Mr. Squeers suddenly tugged at the check string with all his might, and cried, "Stop!"
"What are you pulling a man's arm off for?" said the coachman, looking angrily down.
"That's the house," replied Squeers. "The second of them four little houses, one story high, with the green shutters—there's a brass plate on the door with the name of Snawley."
"Couldn't you say that, without wrenching a man's limbs off his body?" inquired the coachman.
"No!" bawled Mr. Squeers. "Say another word, and I'll summons you for having a broken winder. Stop!"

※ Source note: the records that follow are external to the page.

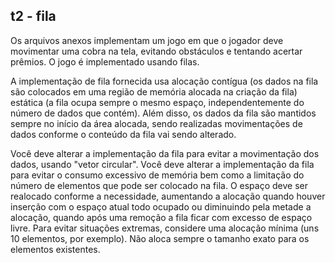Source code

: ## t2 - fila

Os arquivos anexos implementam um jogo em que o jogador deve movimentar uma cobra na tela, evitando obstáculos e tentando acertar prêmios.
O jogo é implementado usando filas.

A implementação de fila fornecida usa alocação contígua (os dados na fila são colocados em uma região de memória alocada na criação da fila) estática (a fila ocupa sempre o mesmo espaço, independentemente do número de dados que contém). Além disso, os dados da fila são mantidos sempre no início da área alocada, sendo realizadas movimentações de dados conforme o conteúdo da fila vai sendo alterado.

Você deve alterar a implementação da fila para evitar a movimentação dos dados, usando "vetor circular".
Você deve alterar a implementação da fila para evitar o consumo excessivo de memória bem como a limitação do número de elementos que pode ser colocado na fila.
O espaço deve ser realocado conforme a necessidade, aumentando a alocação quando houver inserção com o espaço atual todo ocupado ou diminuindo pela metade a alocação, quando após uma remoção a fila ficar com excesso de espaço livre. Para evitar situações extremas, considere uma alocação mínima (uns 10 elementos, por exemplo). Não aloca sempre o tamanho exato para os elementos existentes.
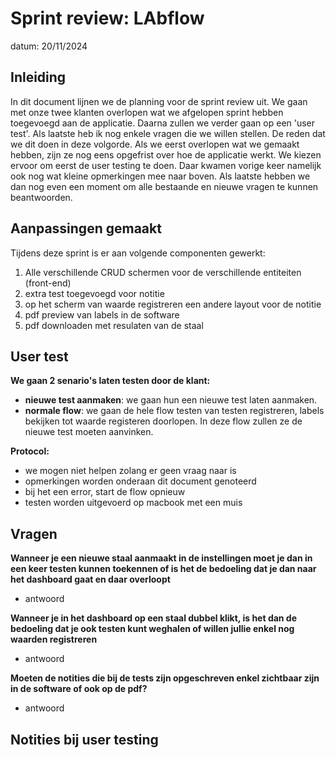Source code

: # Sprint review: LAbflow

datum: 20/11/2024

## Inleiding

In dit document lijnen we de planning voor de sprint review uit. We gaan met onze twee klanten overlopen wat we afgelopen sprint hebben toegevoegd aan de applicatie. Daarna zullen we verder gaan op een 'user test'. Als laatste heb ik nog enkele vragen die we willen stellen. De reden dat we dit doen in deze volgorde. Als we eerst overlopen wat we gemaakt hebben, zijn ze nog eens opgefrist over hoe de applicatie werkt. We kiezen ervoor om eerst de user testing te doen. Daar kwamen vorige keer namelijk ook nog wat kleine opmerkingen mee naar boven. Als laatste hebben we dan nog even een moment om alle bestaande en nieuwe vragen te kunnen beantwoorden.

## Aanpassingen gemaakt

Tijdens deze sprint is er aan volgende componenten gewerkt:

1. Alle verschillende CRUD schermen voor de verschillende entiteiten (front-end)
2. extra test toegevoegd voor notitie
3. op het scherm van waarde registreren een andere layout voor de notitie
4. pdf preview van labels in de software
5. pdf downloaden met resulaten van de staal

## User test

**We gaan 2 senario's laten testen door de klant:**

- **nieuwe test aanmaken**: we gaan hun een nieuwe test laten aanmaken.
- **normale flow**: we gaan de hele flow testen van testen registreren, labels bekijken tot waarde registeren doorlopen. In deze flow zullen ze de nieuwe test moeten aanvinken.

**Protocol:**

- we mogen niet helpen zolang er geen vraag naar is
- opmerkingen worden onderaan dit document genoteerd
- bij het een error, start de flow opnieuw
- testen worden uitgevoerd op macbook met een muis

## Vragen

**Wanneer je een nieuwe staal aanmaakt in de instellingen moet je dan in een keer testen kunnen toekennen of is het de bedoeling dat je dan naar het dashboard gaat en daar overloopt**

- antwoord

**Wanneer je in het dashboard op een staal dubbel klikt, is het dan de bedoeling dat je ook testen kunt weghalen of willen jullie enkel nog waarden registreren**

- antwoord

**Moeten de notities die bij de tests zijn opgeschreven enkel zichtbaar zijn in de software of ook op de pdf?**

- antwoord

## Notities bij user testing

Obedient to this direction, the coach stopped at Mr. Snawley's door. Mr. Snawley may be remembered as the sleek and sanctified gentleman who confided two sons {in law) to the parental care of Mr. Squeers, as narrated in the fourth chapter of this history. Mr. Snawley's house was on the extreme borders of some new settlements adjoining Somers Town, and Mr. Squeers had taken lodgings therein for a short time as his stay was longer than usual, and the Saracen, having experience of Master Wackford's appetite, had declined to receive him on any other terms than as a full-grown customer.
"Here we are!" said Squeers, hurrying Smike into the little parlour, where Mr. Snawley and his wife were taking a lobster supper. "Here's the vagrant—the felon—the rebel—the monster of unthankfulness."
"What! The boy that run away!" cried Snawley, resting his knife and fork upright on the table, and opening his eyes to their full width.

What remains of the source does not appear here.